Scientific classification
- Kingdom: Animalia
- Phylum: Arthropoda
- Class: Insecta
- Order: Coleoptera
- Suborder: Polyphaga
- Infraorder: Elateriformia
- Family: Elmidae
- Genus: Heterelmis
- Species: H. comalensis
- Binomial name: Heterelmis comalensis Bosse, Tuff, and Brown, 1988

= Heterelmis comalensis =

- Genus: Heterelmis
- Species: comalensis
- Authority: Bosse, Tuff, and Brown, 1988
- Conservation status: G1

Species of beetle

Heterelmis comalensis is a rare species of beetle known by the common name Comal Springs riffle beetle. It is endemic to Texas in the United States, where it occurs in only two springs. It is a federally listed endangered species of the United States.

==Description==
This beetle was described as a new species in 1988. It is about 2 mm long. It has nonfunctional wings and cannot fly.
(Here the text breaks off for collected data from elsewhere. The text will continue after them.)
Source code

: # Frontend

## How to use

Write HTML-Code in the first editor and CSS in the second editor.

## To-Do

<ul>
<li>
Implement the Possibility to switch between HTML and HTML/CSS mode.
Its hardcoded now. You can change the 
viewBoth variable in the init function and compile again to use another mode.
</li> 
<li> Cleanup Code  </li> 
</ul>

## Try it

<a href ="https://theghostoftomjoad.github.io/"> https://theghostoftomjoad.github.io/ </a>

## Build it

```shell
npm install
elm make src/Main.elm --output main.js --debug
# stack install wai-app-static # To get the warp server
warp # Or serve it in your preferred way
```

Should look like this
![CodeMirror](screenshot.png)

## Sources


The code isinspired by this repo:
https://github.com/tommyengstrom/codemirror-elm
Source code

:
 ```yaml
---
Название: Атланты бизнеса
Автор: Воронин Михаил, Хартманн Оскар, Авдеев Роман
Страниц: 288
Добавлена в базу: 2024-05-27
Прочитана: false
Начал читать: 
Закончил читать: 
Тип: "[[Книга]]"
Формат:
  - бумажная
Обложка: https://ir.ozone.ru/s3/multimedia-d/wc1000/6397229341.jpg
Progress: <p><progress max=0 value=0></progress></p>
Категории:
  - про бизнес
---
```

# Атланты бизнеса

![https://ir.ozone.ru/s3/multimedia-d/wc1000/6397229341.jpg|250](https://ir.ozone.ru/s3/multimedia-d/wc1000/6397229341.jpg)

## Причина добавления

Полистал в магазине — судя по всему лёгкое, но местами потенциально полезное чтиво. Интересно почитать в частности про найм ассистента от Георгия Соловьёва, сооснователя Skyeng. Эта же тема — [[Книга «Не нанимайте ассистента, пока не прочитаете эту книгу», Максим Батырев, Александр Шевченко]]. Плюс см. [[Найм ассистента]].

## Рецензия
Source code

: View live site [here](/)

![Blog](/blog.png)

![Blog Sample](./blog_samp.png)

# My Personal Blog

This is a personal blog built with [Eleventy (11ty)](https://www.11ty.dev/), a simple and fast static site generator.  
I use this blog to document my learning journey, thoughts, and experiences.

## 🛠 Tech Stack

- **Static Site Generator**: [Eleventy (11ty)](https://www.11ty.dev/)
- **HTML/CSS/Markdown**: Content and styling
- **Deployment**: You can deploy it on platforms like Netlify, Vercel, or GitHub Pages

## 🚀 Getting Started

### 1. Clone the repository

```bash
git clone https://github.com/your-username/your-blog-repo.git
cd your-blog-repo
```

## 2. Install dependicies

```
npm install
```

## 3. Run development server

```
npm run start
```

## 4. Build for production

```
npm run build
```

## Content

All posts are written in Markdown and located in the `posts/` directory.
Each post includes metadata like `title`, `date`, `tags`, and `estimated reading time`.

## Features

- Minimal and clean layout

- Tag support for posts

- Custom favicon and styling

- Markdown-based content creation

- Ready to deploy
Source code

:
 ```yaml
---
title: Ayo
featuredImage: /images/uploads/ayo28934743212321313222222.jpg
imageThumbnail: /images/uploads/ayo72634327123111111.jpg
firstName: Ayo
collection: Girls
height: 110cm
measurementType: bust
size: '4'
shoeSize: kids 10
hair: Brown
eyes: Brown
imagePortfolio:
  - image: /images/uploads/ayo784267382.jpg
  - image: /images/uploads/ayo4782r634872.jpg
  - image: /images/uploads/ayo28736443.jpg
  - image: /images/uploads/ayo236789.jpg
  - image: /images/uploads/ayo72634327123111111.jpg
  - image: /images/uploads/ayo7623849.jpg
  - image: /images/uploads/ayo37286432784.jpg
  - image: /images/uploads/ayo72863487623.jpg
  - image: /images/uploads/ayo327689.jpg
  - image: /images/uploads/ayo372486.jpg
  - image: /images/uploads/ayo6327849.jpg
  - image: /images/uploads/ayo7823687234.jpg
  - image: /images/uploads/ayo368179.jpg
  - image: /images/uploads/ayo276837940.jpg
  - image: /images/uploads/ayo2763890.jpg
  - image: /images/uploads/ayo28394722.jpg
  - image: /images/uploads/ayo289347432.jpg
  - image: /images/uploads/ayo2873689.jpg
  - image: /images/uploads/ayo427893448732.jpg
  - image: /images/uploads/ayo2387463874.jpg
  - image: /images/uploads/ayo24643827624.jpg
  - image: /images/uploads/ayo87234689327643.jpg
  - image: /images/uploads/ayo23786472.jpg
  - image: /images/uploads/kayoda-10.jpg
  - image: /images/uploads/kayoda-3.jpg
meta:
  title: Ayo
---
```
==Habitat and conservation==
The beetle lives in Comal Springs in Comal County and San Marcos Springs in Hays County, Texas. It occurs in shallow water in the gravel substrate and in riffles. It lives alongside other species such as the beetle Microcylloepus pusillus.

The main threat to this rare species is the slow loss of the Edwards Aquifer, which has long been tapped for its water. The aquifer feeds the springs in which the beetle lives. Some specimens are kept in captivity at the San Marcos National Fish Hatchery and Technology Center, and some larvae have been produced.